これって、マーレデアム王国で読んだ古書とほとんど同じ内容だよね)
この書棚に並ぶ古書たちは、マーレデアム王国のものよりもっと現代的な言い回しのものが多かった。
だが、王国の歴史やあの女神の秘密に関する内容もしっかりと記されていたのだ。
おかげで、古書を読み始めてまだ二時間ほどしか経っていないはずなのに、すでにいくつもの謎が解けてしまった。
(ギルはこれを読んで、女神のことも秘宝のことも知ったんだ。
でも、どうしてこんなものがこの王国に残されているの?)
謎は解けても疑問は尽きない。
そもそも、誰が、何のためにこんな古書を残したのか。
(普段ここの本棚には鍵がかけられてるみたいだから、みんながみんな、読めるわけじゃないんだろうな。

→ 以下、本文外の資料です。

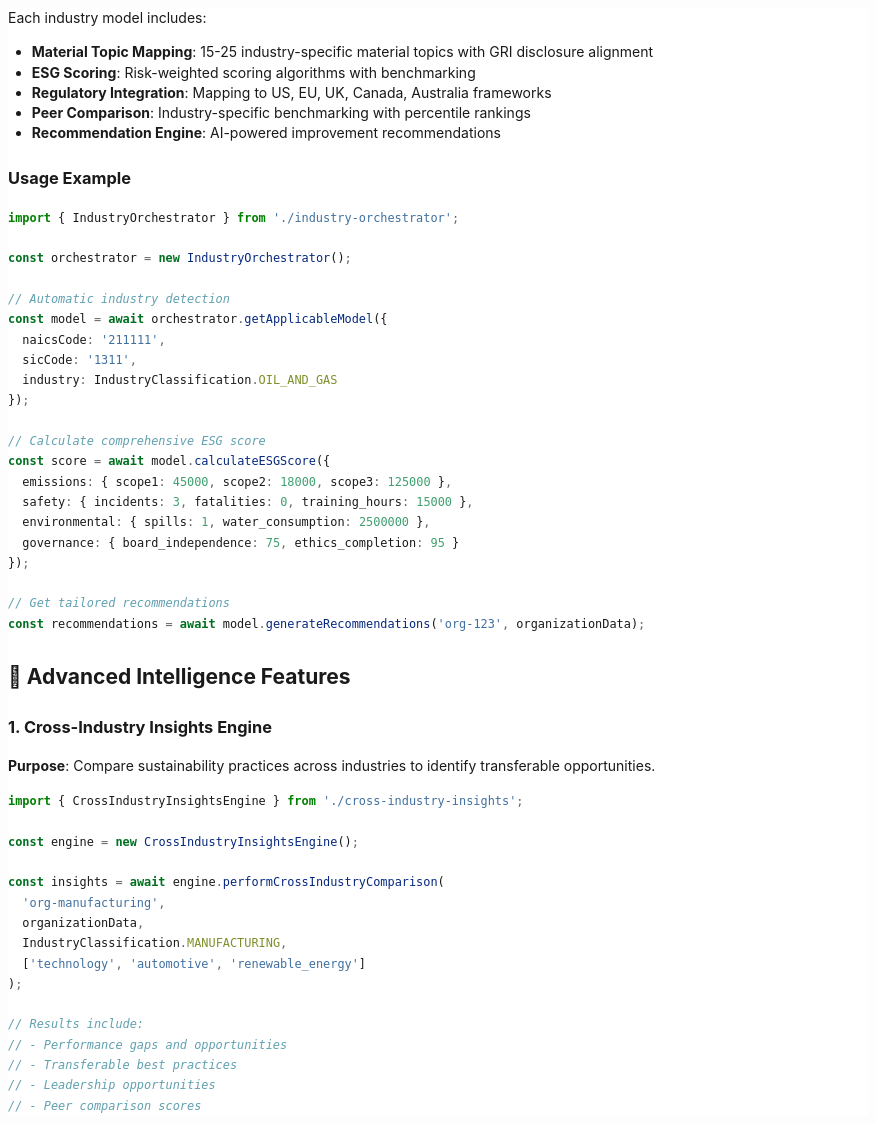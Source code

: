 Each industry model includes:

- **Material Topic Mapping**: 15-25 industry-specific material topics with GRI disclosure alignment
- **ESG Scoring**: Risk-weighted scoring algorithms with benchmarking
- **Regulatory Integration**: Mapping to US, EU, UK, Canada, Australia frameworks
- **Peer Comparison**: Industry-specific benchmarking with percentile rankings
- **Recommendation Engine**: AI-powered improvement recommendations

### Usage Example

```typescript
import { IndustryOrchestrator } from './industry-orchestrator';

const orchestrator = new IndustryOrchestrator();

// Automatic industry detection
const model = await orchestrator.getApplicableModel({
  naicsCode: '211111',
  sicCode: '1311',
  industry: IndustryClassification.OIL_AND_GAS
});

// Calculate comprehensive ESG score
const score = await model.calculateESGScore({
  emissions: { scope1: 45000, scope2: 18000, scope3: 125000 },
  safety: { incidents: 3, fatalities: 0, training_hours: 15000 },
  environmental: { spills: 1, water_consumption: 2500000 },
  governance: { board_independence: 75, ethics_completion: 95 }
});

// Get tailored recommendations
const recommendations = await model.generateRecommendations('org-123', organizationData);
```

## 🔗 Advanced Intelligence Features

### 1. Cross-Industry Insights Engine

**Purpose**: Compare sustainability practices across industries to identify transferable opportunities.

```typescript
import { CrossIndustryInsightsEngine } from './cross-industry-insights';

const engine = new CrossIndustryInsightsEngine();

const insights = await engine.performCrossIndustryComparison(
  'org-manufacturing',
  organizationData,
  IndustryClassification.MANUFACTURING,
  ['technology', 'automotive', 'renewable_energy']
);

// Results include:
// - Performance gaps and opportunities
// - Transferable best practices
// - Leadership opportunities
// - Peer comparison scores
```
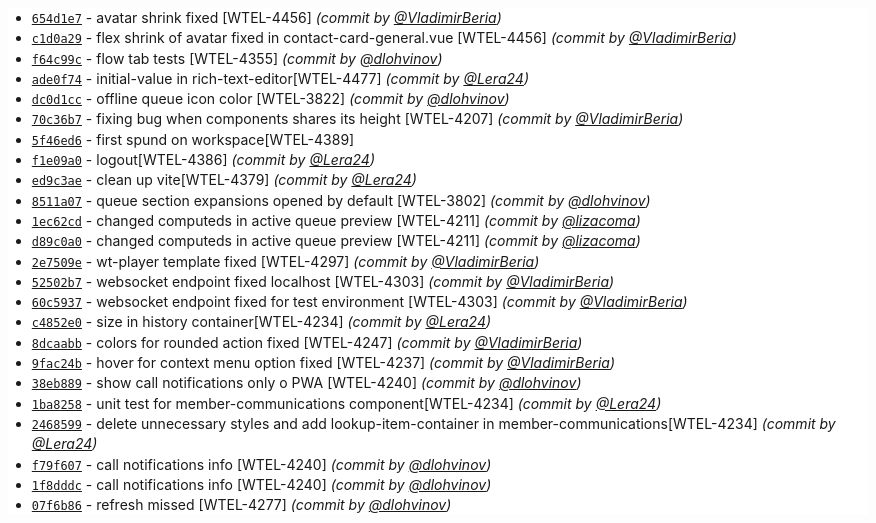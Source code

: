 - [`654d1e7`](https://github.com/webitel/cc-workspaces/commit/654d1e7cbed173e6713278c5a5586dec5b2942be) - avatar shrink fixed [WTEL-4456] *(commit by [@VladimirBeria](https://github.com/VladimirBeria))*
- [`c1d0a29`](https://github.com/webitel/cc-workspaces/commit/c1d0a29a8f76e8fe669e4879975d06450cf08615) - flex shrink of avatar fixed in contact-card-general.vue [WTEL-4456] *(commit by [@VladimirBeria](https://github.com/VladimirBeria))*
- [`f64c99c`](https://github.com/webitel/cc-workspaces/commit/f64c99c8bcb291d4f31ae82e7b2479be09ea0a3f) - flow tab tests [WTEL-4355] *(commit by [@dlohvinov](https://github.com/dlohvinov))*
- [`ade0f74`](https://github.com/webitel/cc-workspaces/commit/ade0f747962ebdbd35488c71c50a50bef6d0a3d8) - initial-value in rich-text-editor[WTEL-4477] *(commit by [@Lera24](https://github.com/Lera24))*
- [`dc0d1cc`](https://github.com/webitel/cc-workspaces/commit/dc0d1cccb7057dc373489dd686e38b226431f564) - offline queue icon color [WTEL-3822] *(commit by [@dlohvinov](https://github.com/dlohvinov))*
- [`70c36b7`](https://github.com/webitel/cc-workspaces/commit/70c36b7ee48e7b7cc2644bc76aac52db45bc92c6) - fixing bug when components shares its height [WTEL-4207] *(commit by [@VladimirBeria](https://github.com/VladimirBeria))*
- [`5f46ed6`](https://github.com/webitel/cc-workspaces/commit/5f46ed6e447d538f3f25a8039b0e3f4c28ff5601) - first spund on workspace[WTEL-4389]
- [`f1e09a0`](https://github.com/webitel/cc-workspaces/commit/f1e09a08a4c8e6d980a8a834ff529281c343ba6a) - logout[WTEL-4386] *(commit by [@Lera24](https://github.com/Lera24))*
- [`ed9c3ae`](https://github.com/webitel/cc-workspaces/commit/ed9c3ae5a1898576cfc4f4754d8d2e3be6a75289) - clean up vite[WTEL-4379] *(commit by [@Lera24](https://github.com/Lera24))*
- [`8511a07`](https://github.com/webitel/cc-workspaces/commit/8511a07ef40dadec9ed10c425f79c08ad3770e17) - queue section expansions opened by default [WTEL-3802] *(commit by [@dlohvinov](https://github.com/dlohvinov))*
- [`1ec62cd`](https://github.com/webitel/cc-workspaces/commit/1ec62cd01797505ecaa41e785ce5f2e7477e8821) - changed computeds in active queue preview [WTEL-4211] *(commit by [@lizacoma](https://github.com/lizacoma))*
- [`d89c0a0`](https://github.com/webitel/cc-workspaces/commit/d89c0a0a3cc9913900020f2870e4e6d9edc1ce84) - changed computeds in active queue preview [WTEL-4211] *(commit by [@lizacoma](https://github.com/lizacoma))*
- [`2e7509e`](https://github.com/webitel/cc-workspaces/commit/2e7509e78b078b2f05934097fb0bb0f46fbda577) - wt-player template fixed [WTEL-4297] *(commit by [@VladimirBeria](https://github.com/VladimirBeria))*
- [`52502b7`](https://github.com/webitel/cc-workspaces/commit/52502b78952952e024f83a7c5ba61604d6e4dd32) - websocket endpoint fixed localhost [WTEL-4303] *(commit by [@VladimirBeria](https://github.com/VladimirBeria))*
- [`60c5937`](https://github.com/webitel/cc-workspaces/commit/60c593758271e6408fb6931504e6a11382c584b3) - websocket endpoint fixed for test environment [WTEL-4303] *(commit by [@VladimirBeria](https://github.com/VladimirBeria))*
- [`c4852e0`](https://github.com/webitel/cc-workspaces/commit/c4852e03117e3abadaa3f8f20ebe48fad15d790a) - size in history container[WTEL-4234] *(commit by [@Lera24](https://github.com/Lera24))*
- [`8dcaabb`](https://github.com/webitel/cc-workspaces/commit/8dcaabbc09f6bf83e6e5677826dc4e3fbd544961) - colors for rounded action fixed [WTEL-4247] *(commit by [@VladimirBeria](https://github.com/VladimirBeria))*
- [`9fac24b`](https://github.com/webitel/cc-workspaces/commit/9fac24bfb9e884e2d64c756377636f0255b07861) - hover for context menu option fixed [WTEL-4237] *(commit by [@VladimirBeria](https://github.com/VladimirBeria))*
- [`38eb889`](https://github.com/webitel/cc-workspaces/commit/38eb88973866e2be680049a5b0700c6046a54027) - show call notifications only o PWA [WTEL-4240] *(commit by [@dlohvinov](https://github.com/dlohvinov))*
- [`1ba8258`](https://github.com/webitel/cc-workspaces/commit/1ba8258bcfda4ced97c2ddfba688de9fde9d1712) - unit test for member-communications component[WTEL-4234] *(commit by [@Lera24](https://github.com/Lera24))*
- [`2468599`](https://github.com/webitel/cc-workspaces/commit/2468599605aa4671afbf49448cec9530a25baba8) - delete unnecessary styles and add lookup-item-container in member-communications[WTEL-4234] *(commit by [@Lera24](https://github.com/Lera24))*
- [`f79f607`](https://github.com/webitel/cc-workspaces/commit/f79f607c0e8c77ab33a5f59b08ed17f6d67a1bb7) - call notifications info [WTEL-4240] *(commit by [@dlohvinov](https://github.com/dlohvinov))*
- [`1f8dddc`](https://github.com/webitel/cc-workspaces/commit/1f8dddc4d000d438820de9d12b579b423f074104) - call notifications info [WTEL-4240] *(commit by [@dlohvinov](https://github.com/dlohvinov))*
- [`07f6b86`](https://github.com/webitel/cc-workspaces/commit/07f6b8694592c30cb546404440d08e2bca576b45) - refresh missed [WTEL-4277] *(commit by [@dlohvinov](https://github.com/dlohvinov))*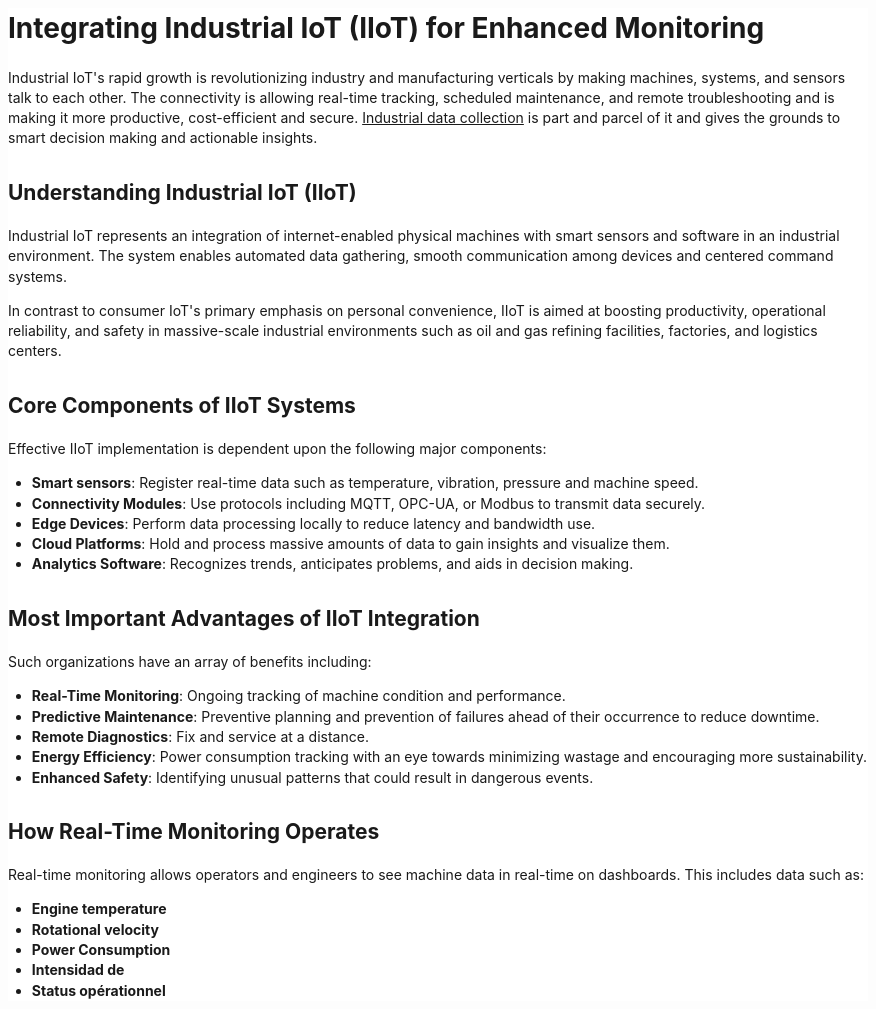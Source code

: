 # **Integrating Industrial IoT (IIoT) for Enhanced Monitoring**

Industrial IoT's rapid growth is revolutionizing industry and manufacturing verticals by making machines, systems, and sensors talk to each other. The connectivity is allowing real-time tracking, scheduled maintenance, and remote troubleshooting and is making it more productive, cost-efficient and secure. [Industrial data collection](https://processnavigation.com/insights/the-importance-of-manufacturing-data-collection/) is part and parcel of it and gives the grounds to smart decision making and actionable insights.

## **Understanding Industrial IoT (IIoT)**

Industrial IoT represents an integration of internet-enabled physical machines with smart sensors and software in an industrial environment. The system enables automated data gathering, smooth communication among devices and centered command systems.

In contrast to consumer IoT's primary emphasis on personal convenience, IIoT is aimed at boosting productivity, operational reliability, and safety in massive-scale industrial environments such as oil and gas refining facilities, factories, and logistics centers.

## **Core Components of IIoT Systems**

Effective IIoT implementation is dependent upon the following major components:

- **Smart sensors**: Register real-time data such as temperature, vibration, pressure and machine speed.
- **Connectivity Modules**: Use protocols including MQTT, OPC-UA, or Modbus to transmit data securely.
- **Edge Devices**: Perform data processing locally to reduce latency and bandwidth use.
- **Cloud Platforms**: Hold and process massive amounts of data to gain insights and visualize them.
- **Analytics Software**: Recognizes trends, anticipates problems, and aids in decision making.

## **Most Important Advantages of IIoT Integration**

Such organizations have an array of benefits including:

- **Real-Time Monitoring**: Ongoing tracking of machine condition and performance.
- **Predictive Maintenance**: Preventive planning and prevention of failures ahead of their occurrence to reduce downtime.
- **Remote Diagnostics**: Fix and service at a distance.
- **Energy Efficiency**: Power consumption tracking with an eye towards minimizing wastage and encouraging more sustainability.
- **Enhanced Safety**: Identifying unusual patterns that could result in dangerous events.

## **How Real-Time Monitoring Operates**

Real-time monitoring allows operators and engineers to see machine data in real-time on dashboards. This includes data such as:

- **Engine temperature**
- **Rotational velocity**
- **Power Consumption**
- **Intensidad de**
- **Status opérationnel**
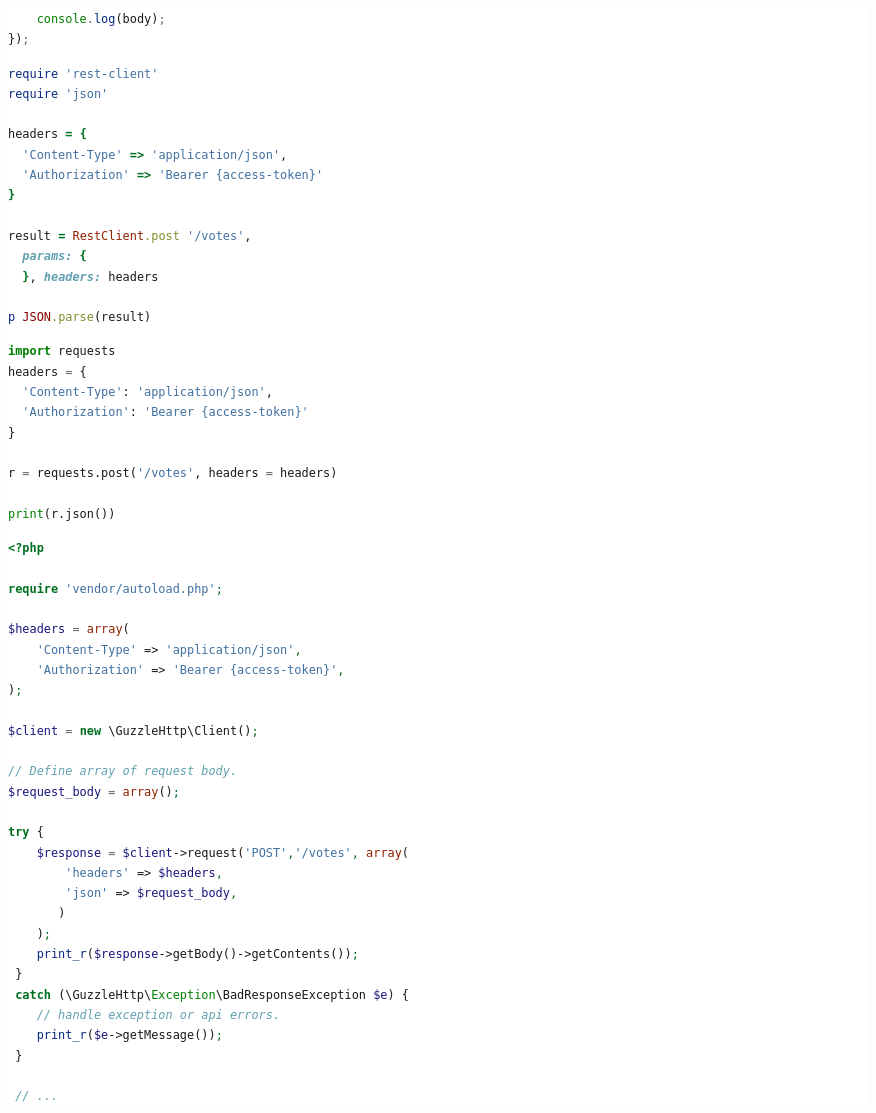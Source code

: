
 ```javascript
    console.log(body);
});

```

```ruby
require 'rest-client'
require 'json'

headers = {
  'Content-Type' => 'application/json',
  'Authorization' => 'Bearer {access-token}'
}

result = RestClient.post '/votes',
  params: {
  }, headers: headers

p JSON.parse(result)

```

```python
import requests
headers = {
  'Content-Type': 'application/json',
  'Authorization': 'Bearer {access-token}'
}

r = requests.post('/votes', headers = headers)

print(r.json())

```

```php
<?php

require 'vendor/autoload.php';

$headers = array(
    'Content-Type' => 'application/json',
    'Authorization' => 'Bearer {access-token}',
);

$client = new \GuzzleHttp\Client();

// Define array of request body.
$request_body = array();

try {
    $response = $client->request('POST','/votes', array(
        'headers' => $headers,
        'json' => $request_body,
       )
    );
    print_r($response->getBody()->getContents());
 }
 catch (\GuzzleHttp\Exception\BadResponseException $e) {
    // handle exception or api errors.
    print_r($e->getMessage());
 }

 // ...

```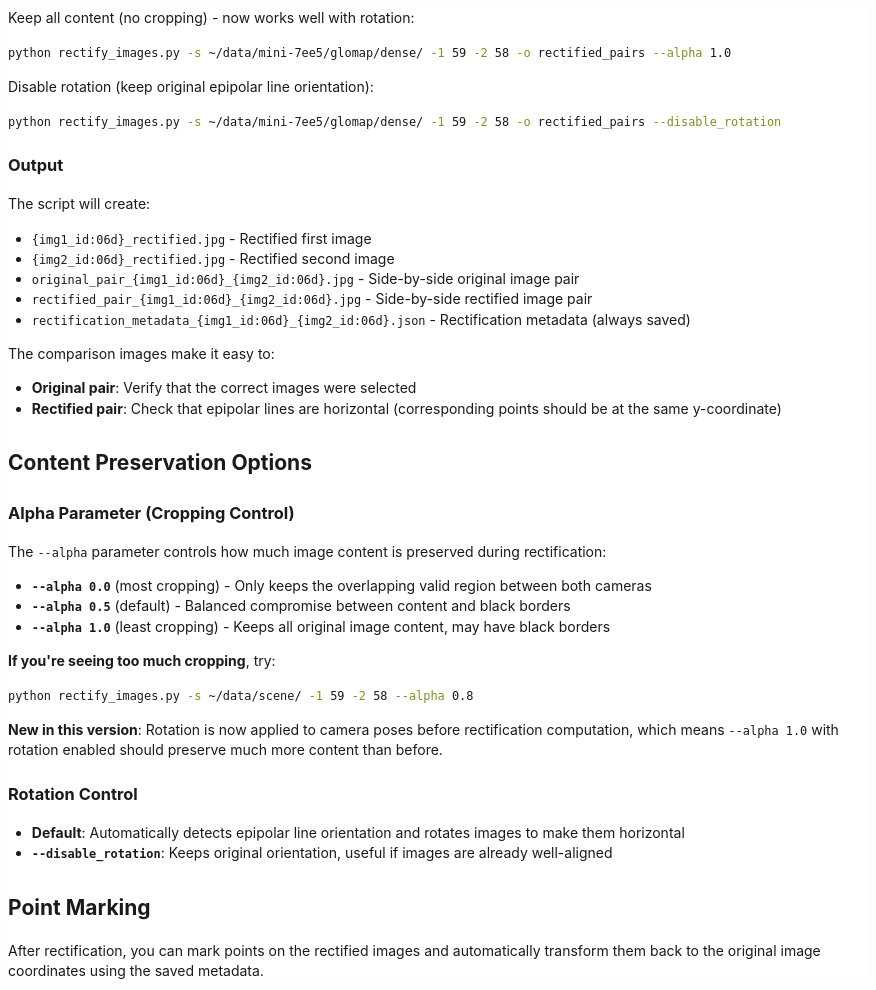 Keep all content (no cropping) - now works well with rotation:
```bash
python rectify_images.py -s ~/data/mini-7ee5/glomap/dense/ -1 59 -2 58 -o rectified_pairs --alpha 1.0
```

Disable rotation (keep original epipolar line orientation):
```bash
python rectify_images.py -s ~/data/mini-7ee5/glomap/dense/ -1 59 -2 58 -o rectified_pairs --disable_rotation
```

### Output

The script will create:
- `{img1_id:06d}_rectified.jpg` - Rectified first image
- `{img2_id:06d}_rectified.jpg` - Rectified second image  
- `original_pair_{img1_id:06d}_{img2_id:06d}.jpg` - Side-by-side original image pair
- `rectified_pair_{img1_id:06d}_{img2_id:06d}.jpg` - Side-by-side rectified image pair  
- `rectification_metadata_{img1_id:06d}_{img2_id:06d}.json` - Rectification metadata (always saved)

The comparison images make it easy to:
- **Original pair**: Verify that the correct images were selected
- **Rectified pair**: Check that epipolar lines are horizontal (corresponding points should be at the same y-coordinate)

## Content Preservation Options

### Alpha Parameter (Cropping Control)

The `--alpha` parameter controls how much image content is preserved during rectification:

- **`--alpha 0.0`** (most cropping) - Only keeps the overlapping valid region between both cameras
- **`--alpha 0.5`** (default) - Balanced compromise between content and black borders
- **`--alpha 1.0`** (least cropping) - Keeps all original image content, may have black borders

**If you're seeing too much cropping**, try:
```bash
python rectify_images.py -s ~/data/scene/ -1 59 -2 58 --alpha 0.8
```

**New in this version**: Rotation is now applied to camera poses before rectification computation, which means `--alpha 1.0` with rotation enabled should preserve much more content than before.

### Rotation Control

- **Default**: Automatically detects epipolar line orientation and rotates images to make them horizontal
- **`--disable_rotation`**: Keeps original orientation, useful if images are already well-aligned

## Point Marking

After rectification, you can mark points on the rectified images and automatically transform them back to the original image coordinates using the saved metadata.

それなのに、どうしてギルは読むことを許されたんだろう)
前館長とは何者なのか。
現国王の大叔父に当たる人物らしいが、ギルとはどんな関係なのだろう。
何故、彼にこの図書館の鍵を託したのだろう。
「ギルって、本当に何者なんだろう……」
私がポツリとそう呟いた時。
ガタリ
一階から、何やら本の落ちるような音が聞こえた。
「……ギル?」
彼がもう戻ってきたのだろうか。それとも忘れ物でも取りに来た?
私は席を立ち、一階へと続く階段を降りる。
「ギル? 何か忘れ物でもあった?」
返事はない。
彼が戻って来たのかと思ったのだが、私の勘違いだったのだろうか。
首を傾げつつも二階へと戻ろうと踵を返した途端、私は誰かに腕を引かれ、そのまま後方へと倒れそうになった。
「ひゃ……!」
突然の出来事に、咄嗟に反応することも出来ず、私の身体は自身の間抜けな声と共に誰かの腕の中へと囚われてしまった。
「や……! だ、誰?!」
背後から突然襲われるような形になって、私は軽くパニックを起こしてしまう。
「離して! やだっ……!」
「……リリィ、俺だ」
パニックを起こしている状態は変わらない。
体温は上昇しているし、流れる冷や汗も止まらない。
なのに、その声を聞いた途端に、身体の力が抜け落ちるような、強張りが溶けて行くような、そんな感覚に陥ってしまった。
私は顔を上げ、ゆっくりと後ろを振り返った。
フードを深くかぶり、ショールで口元を、手袋で手を隠してはいるが、
声までは隠せない。
「……遅くなってすまん」
その人は口元の布を下へとずらす。
「シェリ……」
そこに在ったのは紛れもなく、私の愛おしい人の姿だった。